[Start of section]

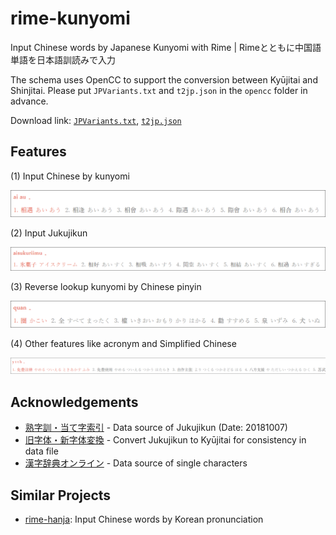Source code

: # rime-kunyomi

Input Chinese words by Japanese Kunyomi with Rime | Rimeとともに中国語単語を日本語訓読みで入力

The schema uses OpenCC to support the conversion between Kyūjitai and Shinjitai. Please put `JPVariants.txt` and `t2jp.json` in the `opencc` folder in advance.

Download link: [`JPVariants.txt`](https://raw.githubusercontent.com/BYVoid/OpenCC/master/data/dictionary/JPVariants.txt), [`t2jp.json`](https://raw.githubusercontent.com/BYVoid/OpenCC/master/data/config/t2jp.json)

## Features

(1) Input Chinese by kunyomi

![demo1](demo/1.png)

(2) Input Jukujikun

![demo2](demo/2.png)

(3) Reverse lookup kunyomi by Chinese pinyin

![demo3](demo/3.png)

(4) Other features like acronym and Simplified Chinese

![demo4](demo/4.png)

## Acknowledgements

* [熟字訓・当て字索引](https://www.kanjipedia.jp/sakuin/jyukujikun_ateji/%E3%81%82) - Data source of Jukujikun (Date: 20181007)
* [旧字体・新字体変換](http://www.geocities.jp/qjitai/) - Convert Jukujikun to Kyūjitai for consistency in data file
* [漢字辞典オンライン](https://kanji.jitenon.jp/) - Data source of single characters

## Similar Projects

* [rime-hanja](https://github.com/sgalal/rime-hanja): Input Chinese words by Korean pronunciation
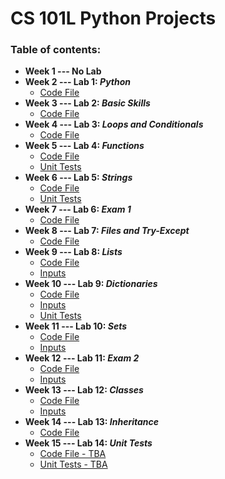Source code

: # CS 101L Python Projects

### Table of contents:
* **Week 1 --- No Lab**
* **Week 2 --- Lab 1: _Python_**
  * [Code File](Lab%201/lab1.py)
* **Week 3 --- Lab 2: _Basic Skills_**
  * [Code File](Lab%202/lab2.py)
* **Week 4 --- Lab 3: _Loops and Conditionals_**
  * [Code File](Lab%203/lab3.py)
* **Week 5 --- Lab 4: _Functions_**
  * [Code File](Lab%204/lab4.py)
  * [Unit Tests](Lab%204/Slot_UnitTests.py)
* **Week 6 --- Lab 5: _Strings_**
  * [Code File](Lab%205/lab5.py)
  * [Unit Tests](Lab%205/lab05_tests.py)
* **Week 7 --- Lab 6: _Exam 1_**
  * [Code File](Lab%206%20(Exam%201)/lab6.py)
* **Week 8 --- Lab 7: _Files and Try-Except_**
  * [Code File](Lab%207/lab7.py)
* **Week 9 --- Lab 8: _Lists_**
  * [Code File](Lab%208/lab8.py)
  * [Inputs](Lab%208/lab8_input.txt)
* **Week 10 --- Lab 9: _Dictionaries_**
  * [Code File](Lab%209/lab9.py)
  * [Inputs](Lab%209/lab9_input.txt)
  * [Unit Tests](Lab%209/CrimeDataTests.py)
* **Week 11 --- Lab 10: _Sets_**
  * [Code File](Lab%2010/lab10.py)
  * [Inputs](Lab%2010/lab10_input.txt)
* **Week 12 --- Lab 11: _Exam 2_**
  * [Code File](Lab%2011%20(Exam%202)/lab11.py)
  * [Inputs](Lab%2011%20(Exam%202)/lab11_input.txt)
* **Week 13 --- Lab 12: _Classes_**
  * [Code File](Lab%2012/lab12.py)
  * [Inputs](Lab%2012/lab12_input.txt)
* **Week 14 --- Lab 13: _Inheritance_**
  * [Code File](Lab%2013/lab13.py)
* **Week 15 --- Lab 14: _Unit Tests_**
  * [Code File - TBA]()
  * [Unit Tests - TBA]()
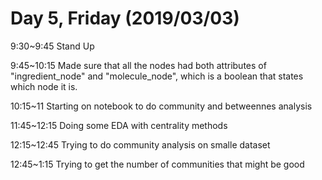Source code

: # Day 5, Friday (2019/03/03)

9:30~9:45 Stand Up

9:45~10:15 Made sure that all the nodes had both attributes of "ingredient_node" and "molecule_node", which is a boolean that states which node it is. 

10:15~11 Starting on notebook to do community and betweennes analysis

11:45~12:15 Doing some EDA with centrality methods

12:15~12:45 Trying to do community analysis on smalle dataset

12:45~1:15 Trying to get the number of communities that might be good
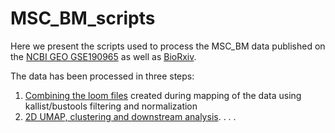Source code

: # MSC_BM_scripts

Here we present the scripts used to process the MSC_BM data published on the [NCBI GEO GSE190965](https://www.ncbi.nlm.nih.gov/geo/query/acc.cgi?acc=GSE190965) as well as [BioRxiv](https://www.biorxiv.org/).

The data has been processed in three steps:
1. [Combining the loom files](./scripts/Hongze_healthy_2020_10_merged.html) created during mapping of the data using kallist/bustools filtering and normalization
2. [2D UMAP, clustering and downstream analysis](./scripts/Hongze_healthy_2020_10_merged_2D.html).
.
.
.


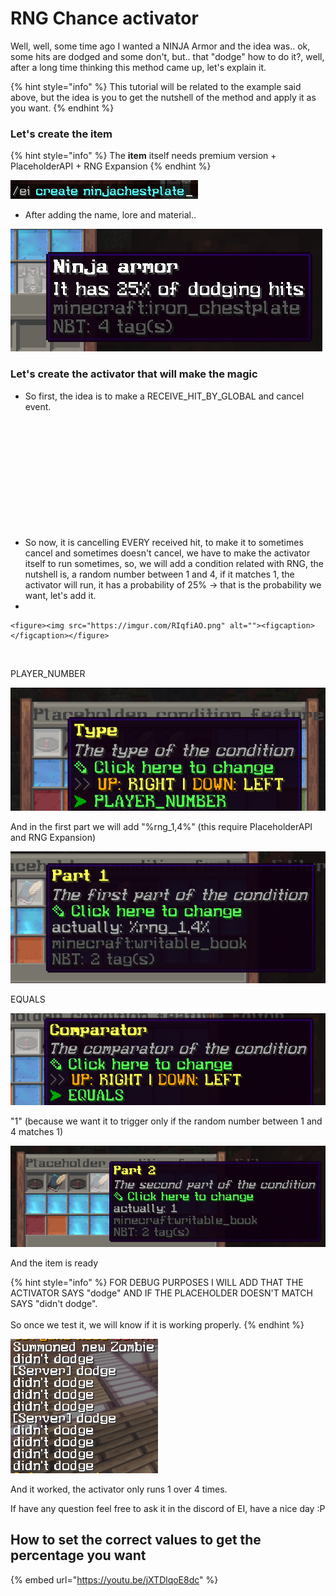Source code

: # RNG Chance activator

Well, well, some time ago I wanted a NINJA Armor and the idea was.. ok, some hits are dodged and some don't, but.. that "dodge" how to do it?, well, after a long time thinking this method came up, let's explain it.

{% hint style="info" %}
This tutorial will be related to the example said above, but the idea is you to get the nutshell of the method and apply it as you want.
{% endhint %}

### Let's create the item

{% hint style="info" %}
The **item** itself needs premium version + PlaceholderAPI + RNG Expansion
{% endhint %}

![](<../../../.gitbook/assets/image (204).png>)

* After adding the name, lore and material..

![](<../../../.gitbook/assets/image (237).png>)

### Let's create the activator that will make the magic

* So first, the idea is to make a RECEIVE\_HIT\_BY\_GLOBAL and cancel event.

<figure><img src="https://imgur.com/yWpuDSL.png" alt=""><figcaption></figcaption></figure>

<figure><img src="https://imgur.com/QJ9rwav.png" alt=""><figcaption></figcaption></figure>

<figure><img src="https://imgur.com/tpgPdsS.png" alt=""><figcaption></figcaption></figure>

<figure><img src="https://imgur.com/yI878ll.png" alt=""><figcaption></figcaption></figure>

<figure><img src="https://imgur.com/4wtKxti.png" alt=""><figcaption></figcaption></figure>

<figure><img src="https://imgur.com/Bw6ZCZo.png" alt=""><figcaption></figcaption></figure>

* So now, it is cancelling EVERY received hit, to make it to sometimes cancel and sometimes doesn't cancel, we have to make the activator itself to run sometimes, so, we will add a condition related with RNG, the nutshell is, a random number between 1 and 4, if it matches 1, the activator will run, it has a probability of 25% -> that is the probability we want, let's add it.
*

    <figure><img src="https://imgur.com/RIqfiAO.png" alt=""><figcaption></figcaption></figure>

<figure><img src="https://imgur.com/6q81HPL.png" alt=""><figcaption></figcaption></figure>

PLAYER\_NUMBER

![](<../../../.gitbook/assets/image (178).png>)

And in the first part we will add "%rng\_1,4%" (this require PlaceholderAPI and RNG Expansion)

![](<../../../.gitbook/assets/image (111).png>)

EQUALS

![](<../../../.gitbook/assets/image (175).png>)

"1" (because we want it to trigger only if the random number between 1 and 4 matches 1)

![](<../../../.gitbook/assets/image (224).png>)

And the item is ready

{% hint style="info" %}
FOR DEBUG PURPOSES I WILL ADD THAT THE ACTIVATOR SAYS "dodge" AND IF THE PLACEHOLDER DOESN'T MATCH SAYS "didn't dodge".\
\
So once we test it, we will know if it is working properly.
{% endhint %}

![](<../../../.gitbook/assets/image (378).png>)

And it worked, the activator only runs 1 over 4 times.

If have any question feel free to ask it in the discord of EI, have a nice day :P

## How to set the correct values to get the percentage you want

{% embed url="https://youtu.be/jXTDlqoE8dc" %}

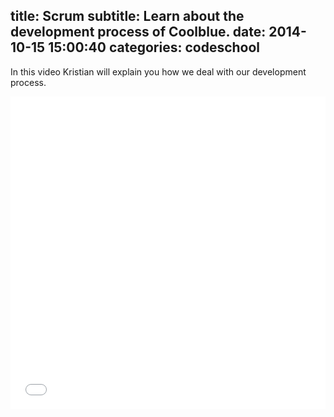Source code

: title: Scrum
subtitle: Learn about the development process of Coolblue.
date: 2014-10-15 15:00:40
categories: codeschool
---

In this video Kristian will explain you how we deal with our development process.


<iframe width="100%" height="500px" src="//www.youtube.com/embed/ZZAGCkFrOxY" frameborder="0" allowfullscreen></iframe>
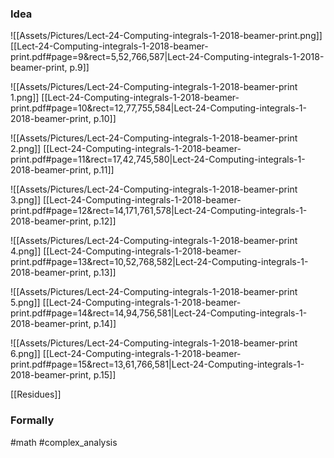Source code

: ### Idea
![[Assets/Pictures/Lect-24-Computing-integrals-1-2018-beamer-print.png]]
[[Lect-24-Computing-integrals-1-2018-beamer-print.pdf#page=9&rect=5,52,766,587|Lect-24-Computing-integrals-1-2018-beamer-print, p.9]]

![[Assets/Pictures/Lect-24-Computing-integrals-1-2018-beamer-print 1.png]]
[[Lect-24-Computing-integrals-1-2018-beamer-print.pdf#page=10&rect=12,77,755,584|Lect-24-Computing-integrals-1-2018-beamer-print, p.10]]

![[Assets/Pictures/Lect-24-Computing-integrals-1-2018-beamer-print 2.png]]
[[Lect-24-Computing-integrals-1-2018-beamer-print.pdf#page=11&rect=17,42,745,580|Lect-24-Computing-integrals-1-2018-beamer-print, p.11]]

![[Assets/Pictures/Lect-24-Computing-integrals-1-2018-beamer-print 3.png]]
[[Lect-24-Computing-integrals-1-2018-beamer-print.pdf#page=12&rect=14,171,761,578|Lect-24-Computing-integrals-1-2018-beamer-print, p.12]]

![[Assets/Pictures/Lect-24-Computing-integrals-1-2018-beamer-print 4.png]]
[[Lect-24-Computing-integrals-1-2018-beamer-print.pdf#page=13&rect=10,52,768,582|Lect-24-Computing-integrals-1-2018-beamer-print, p.13]]

![[Assets/Pictures/Lect-24-Computing-integrals-1-2018-beamer-print 5.png]]
[[Lect-24-Computing-integrals-1-2018-beamer-print.pdf#page=14&rect=14,94,756,581|Lect-24-Computing-integrals-1-2018-beamer-print, p.14]]


![[Assets/Pictures/Lect-24-Computing-integrals-1-2018-beamer-print 6.png]]
[[Lect-24-Computing-integrals-1-2018-beamer-print.pdf#page=15&rect=13,61,766,581|Lect-24-Computing-integrals-1-2018-beamer-print, p.15]]

[[Residues]]


### Formally

#math #complex_analysis 



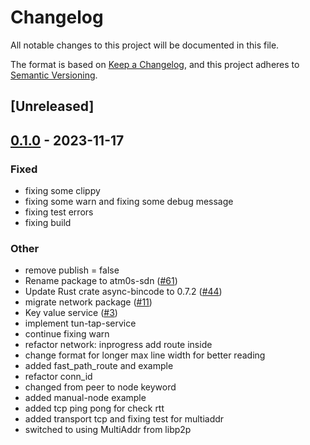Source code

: # Changelog
All notable changes to this project will be documented in this file.

The format is based on [Keep a Changelog](https://keepachangelog.com/en/1.0.0/),
and this project adheres to [Semantic Versioning](https://semver.org/spec/v2.0.0.html).

## [Unreleased]

## [0.1.0](https://github.com/giangndm/8xFF-decentralized-sdn/releases/tag/atm0s-sdn-transport-tcp-v0.1.0) - 2023-11-17

### Fixed
- fixing some clippy
- fixing some warn and fixing some debug message
- fixing test errors
- fixing build

### Other
- remove publish = false
- Rename package to atm0s-sdn ([#61](https://github.com/giangndm/8xFF-decentralized-sdn/pull/61))
- Update Rust crate async-bincode to 0.7.2 ([#44](https://github.com/giangndm/8xFF-decentralized-sdn/pull/44))
- migrate network package ([#11](https://github.com/giangndm/8xFF-decentralized-sdn/pull/11))
- Key value service ([#3](https://github.com/giangndm/8xFF-decentralized-sdn/pull/3))
- implement tun-tap-service
- continue fixing warn
- refactor network: inprogress add route inside
- change format for longer max line width for better reading
- added fast_path_route and example
- refactor conn_id
- changed from peer to node keyword
- added manual-node example
- added tcp ping pong for check rtt
- added transport tcp and fixing test for multiaddr
- switched to using MultiAddr from libp2p

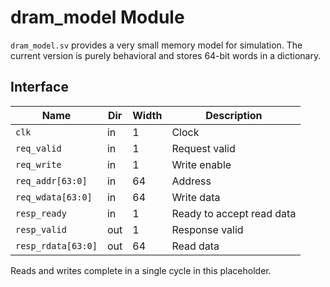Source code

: # dram_model Module

`dram_model.sv` provides a very small memory model for simulation. The current version is purely behavioral and stores 64-bit words in a dictionary.

## Interface

| Name | Dir | Width | Description |
|------|-----|-------|-------------|
| `clk` | in | 1 | Clock |
| `req_valid` | in | 1 | Request valid |
| `req_write` | in | 1 | Write enable |
| `req_addr[63:0]` | in | 64 | Address |
| `req_wdata[63:0]` | in | 64 | Write data |
| `resp_ready` | in | 1 | Ready to accept read data |
| `resp_valid` | out | 1 | Response valid |
| `resp_rdata[63:0]` | out | 64 | Read data |

Reads and writes complete in a single cycle in this placeholder.
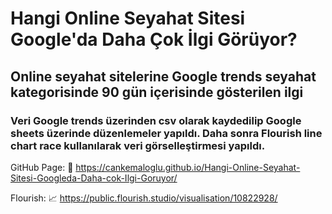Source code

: # Hangi Online Seyahat Sitesi Google'da Daha Çok İlgi Görüyor?
## Online seyahat sitelerine Google trends seyahat kategorisinde 90 gün içerisinde gösterilen ilgi
### Veri Google trends üzerinden csv olarak kaydedilip Google sheets üzerinde düzenlemeler yapıldı. Daha sonra Flourish line chart race kullanılarak veri görselleştirmesi yapıldı. 

GitHub Page: 🚀 https://cankemaloglu.github.io/Hangi-Online-Seyahat-Sitesi-Googleda-Daha-cok-Ilgi-Goruyor/

Flourish: 📈 https://public.flourish.studio/visualisation/10822928/
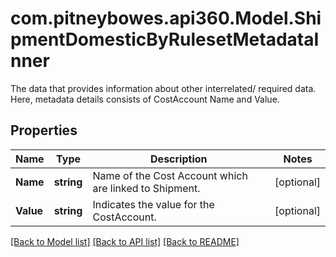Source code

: # com.pitneybowes.api360.Model.ShipmentDomesticByRulesetMetadataInner
The data that provides information about other interrelated/ required data.<br /> Here, metadata details consists of CostAccount Name and Value.

## Properties

Name | Type | Description | Notes
------------ | ------------- | ------------- | -------------
**Name** | **string** | Name of the Cost Account which are linked to Shipment. | [optional] 
**Value** | **string** | Indicates the value for the CostAccount. | [optional] 

[[Back to Model list]](../../README.md#documentation-for-models) [[Back to API list]](../../README.md#documentation-for-api-endpoints) [[Back to README]](../../README.md)

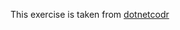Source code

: This exercise is taken from [dotnetcodr](https://dotnetcodr.com/2013/05/30/design-patterns-and-practices-in-net-the-composite-pattern/)
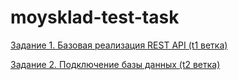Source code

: # moysklad-test-task

[Задание 1. Базовая реализация REST API (t1 ветка)](https://github.com/Wenant/moysklad-test-task/tree/t1)

[Задание 2. Подключение базы данных (t2 ветка)](https://github.com/Wenant/moysklad-test-task/tree/t2)
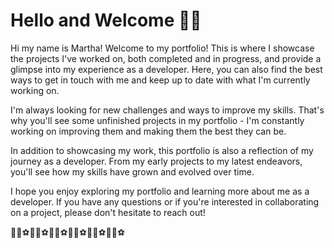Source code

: # Hello and Welcome 👋🏽


Hi my name is Martha! Welcome to my portfolio! This is where I showcase the projects I've worked on, both completed and in progress, and provide a glimpse into my experience as a developer. Here, you can also find the best ways to get in touch with me and keep up to date with what I'm currently working on.

I'm always looking for new challenges and ways to improve my skills. That's why you'll see some unfinished projects in my portfolio - I'm constantly working on improving them and making them the best they can be.

In addition to showcasing my work, this portfolio is also a reflection of my journey as a developer. From my early projects to my latest endeavors, you'll see how my skills have grown and evolved over time.

I hope you enjoy exploring my portfolio and learning more about me as a developer. If you have any questions or if you're interested in collaborating on a project, please don't hesitate to reach out!

💃🏻⚽💃🏻⚽💃🏻⚽💃🏻⚽💃🏻⚽💃🏻⚽
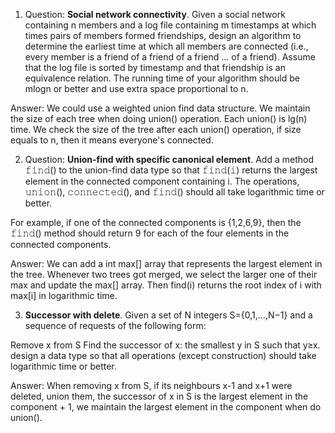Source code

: 1. Question: **Social network connectivity**. Given a social network containing n members and a log file containing m timestamps at which times pairs of members formed friendships, design an algorithm to determine the earliest time at which all members are connected (i.e., every member is a friend of a friend of a friend ... of a friend). Assume that the log file is sorted by timestamp and that friendship is an equivalence relation. The running time of your algorithm should be mlogn or better and use extra space proportional to n.

Answer:
We could use a weighted union find data structure. We maintain the size of each tree when doing union() operation. Each union() is lg(n) time. We check the size of the tree after each union() operation, if size equals to n, then it means everyone's connected.

2. Question: **Union-find with specific canonical element**. Add a method 𝚏𝚒𝚗𝚍() to the union-find data type so that 𝚏𝚒𝚗𝚍(𝚒) returns the largest element in the connected component containing i. The operations, 𝚞𝚗𝚒𝚘𝚗(), 𝚌𝚘𝚗𝚗𝚎𝚌𝚝𝚎𝚍(), and 𝚏𝚒𝚗𝚍() should all take logarithmic time or better.

For example, if one of the connected components is {1,2,6,9}, then the 𝚏𝚒𝚗𝚍() method should return 9 for each of the four elements in the connected components.

Answer:
We can add a int max[] array that represents the largest element in the tree. Whenever two trees got merged, we select the larger one of their max and update the max[] array. Then find(i) returns the root index of i with max[i] in logarithmic time.

3. **Successor with delete**. Given a set of N integers S={0,1,...,N−1} and a sequence of requests of the following form:

Remove x from S
Find the successor of x: the smallest y in S such that y≥x.
design a data type so that all operations (except construction) should take logarithmic time or better.

Answer:
When removing x from S, if its neighbours x-1 and x+1 were deleted, union them, the successor of x in S is the largest element in the component + 1, we maintain the largest element in the component when do union().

[End of section]

__What is expected__. For the listing above, state the number of lines that contain the word "optional" and nothing more.

__Answer section__. 2